Goal of the exercise: Each line of the records below that contains "distribuzioni" needs to be copied.

++++ Excerpted records ++++

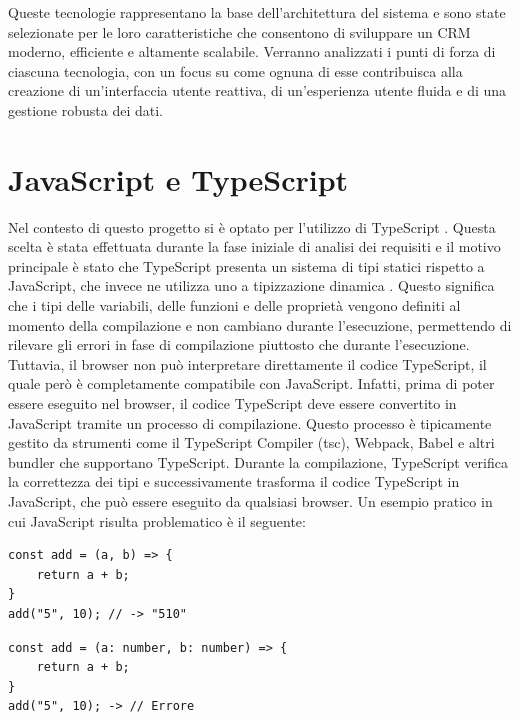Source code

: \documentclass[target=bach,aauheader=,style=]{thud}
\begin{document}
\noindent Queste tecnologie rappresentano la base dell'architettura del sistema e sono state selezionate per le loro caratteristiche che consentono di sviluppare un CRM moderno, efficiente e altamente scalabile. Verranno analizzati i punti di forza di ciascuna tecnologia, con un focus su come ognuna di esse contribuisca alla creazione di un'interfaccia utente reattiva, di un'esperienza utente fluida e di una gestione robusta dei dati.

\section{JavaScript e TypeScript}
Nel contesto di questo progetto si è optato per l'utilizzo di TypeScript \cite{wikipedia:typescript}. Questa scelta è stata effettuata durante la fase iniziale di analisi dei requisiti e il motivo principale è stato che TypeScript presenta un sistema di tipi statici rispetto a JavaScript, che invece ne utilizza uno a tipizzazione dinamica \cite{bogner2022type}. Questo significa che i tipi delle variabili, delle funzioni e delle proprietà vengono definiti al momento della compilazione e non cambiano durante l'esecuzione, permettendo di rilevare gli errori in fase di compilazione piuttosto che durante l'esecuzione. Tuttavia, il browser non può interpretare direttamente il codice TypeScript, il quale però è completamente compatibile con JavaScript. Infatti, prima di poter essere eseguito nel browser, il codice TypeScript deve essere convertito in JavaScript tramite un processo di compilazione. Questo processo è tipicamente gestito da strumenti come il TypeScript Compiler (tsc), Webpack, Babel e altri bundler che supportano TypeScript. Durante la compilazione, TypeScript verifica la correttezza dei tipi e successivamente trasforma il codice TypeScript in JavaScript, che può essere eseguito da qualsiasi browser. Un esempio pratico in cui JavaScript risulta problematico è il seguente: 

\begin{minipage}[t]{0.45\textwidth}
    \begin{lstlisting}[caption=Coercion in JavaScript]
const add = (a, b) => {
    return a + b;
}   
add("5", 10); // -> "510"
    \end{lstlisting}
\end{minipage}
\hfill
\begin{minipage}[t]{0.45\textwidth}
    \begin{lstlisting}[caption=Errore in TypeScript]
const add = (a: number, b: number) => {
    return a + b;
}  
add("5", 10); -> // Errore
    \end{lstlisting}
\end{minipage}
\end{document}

++++
++++ Excerpted records ++++

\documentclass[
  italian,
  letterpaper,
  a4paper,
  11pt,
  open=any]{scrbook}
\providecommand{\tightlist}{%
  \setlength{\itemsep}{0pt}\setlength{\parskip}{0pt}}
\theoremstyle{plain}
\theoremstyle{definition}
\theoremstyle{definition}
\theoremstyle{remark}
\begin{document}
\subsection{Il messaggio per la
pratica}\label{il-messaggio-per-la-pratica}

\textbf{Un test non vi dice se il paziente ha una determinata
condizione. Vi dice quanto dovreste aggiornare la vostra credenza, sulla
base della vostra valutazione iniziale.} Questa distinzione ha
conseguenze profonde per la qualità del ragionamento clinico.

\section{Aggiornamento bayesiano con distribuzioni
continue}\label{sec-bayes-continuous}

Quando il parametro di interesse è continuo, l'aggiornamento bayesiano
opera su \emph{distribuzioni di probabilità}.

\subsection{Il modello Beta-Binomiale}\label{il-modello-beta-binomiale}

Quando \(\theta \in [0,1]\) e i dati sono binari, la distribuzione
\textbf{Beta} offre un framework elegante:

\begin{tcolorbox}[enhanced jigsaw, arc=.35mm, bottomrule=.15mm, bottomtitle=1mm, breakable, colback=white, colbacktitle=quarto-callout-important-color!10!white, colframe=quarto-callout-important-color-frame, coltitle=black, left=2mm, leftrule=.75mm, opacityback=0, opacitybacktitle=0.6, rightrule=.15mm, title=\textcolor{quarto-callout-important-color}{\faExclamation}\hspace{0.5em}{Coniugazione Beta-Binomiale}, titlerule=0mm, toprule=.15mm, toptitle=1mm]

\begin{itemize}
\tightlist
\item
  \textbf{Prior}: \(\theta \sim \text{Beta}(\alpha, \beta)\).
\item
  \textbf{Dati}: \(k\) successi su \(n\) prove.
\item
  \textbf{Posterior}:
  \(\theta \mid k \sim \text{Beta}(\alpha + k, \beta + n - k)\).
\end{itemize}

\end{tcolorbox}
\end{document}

++++
++++ Excerpted records ++++

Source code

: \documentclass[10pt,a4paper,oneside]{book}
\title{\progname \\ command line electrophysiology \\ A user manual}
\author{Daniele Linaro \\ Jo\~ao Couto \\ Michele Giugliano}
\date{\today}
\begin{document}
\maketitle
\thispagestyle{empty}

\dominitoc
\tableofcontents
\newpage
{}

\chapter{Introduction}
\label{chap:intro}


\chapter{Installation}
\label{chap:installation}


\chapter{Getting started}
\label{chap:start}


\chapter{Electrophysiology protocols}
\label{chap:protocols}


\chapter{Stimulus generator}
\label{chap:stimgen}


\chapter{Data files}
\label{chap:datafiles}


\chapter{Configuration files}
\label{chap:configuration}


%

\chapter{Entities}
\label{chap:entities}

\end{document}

++++

Result below:
\section{Aggiornamento bayesiano con distribuzioni
opera su \emph{distribuzioni di probabilità}.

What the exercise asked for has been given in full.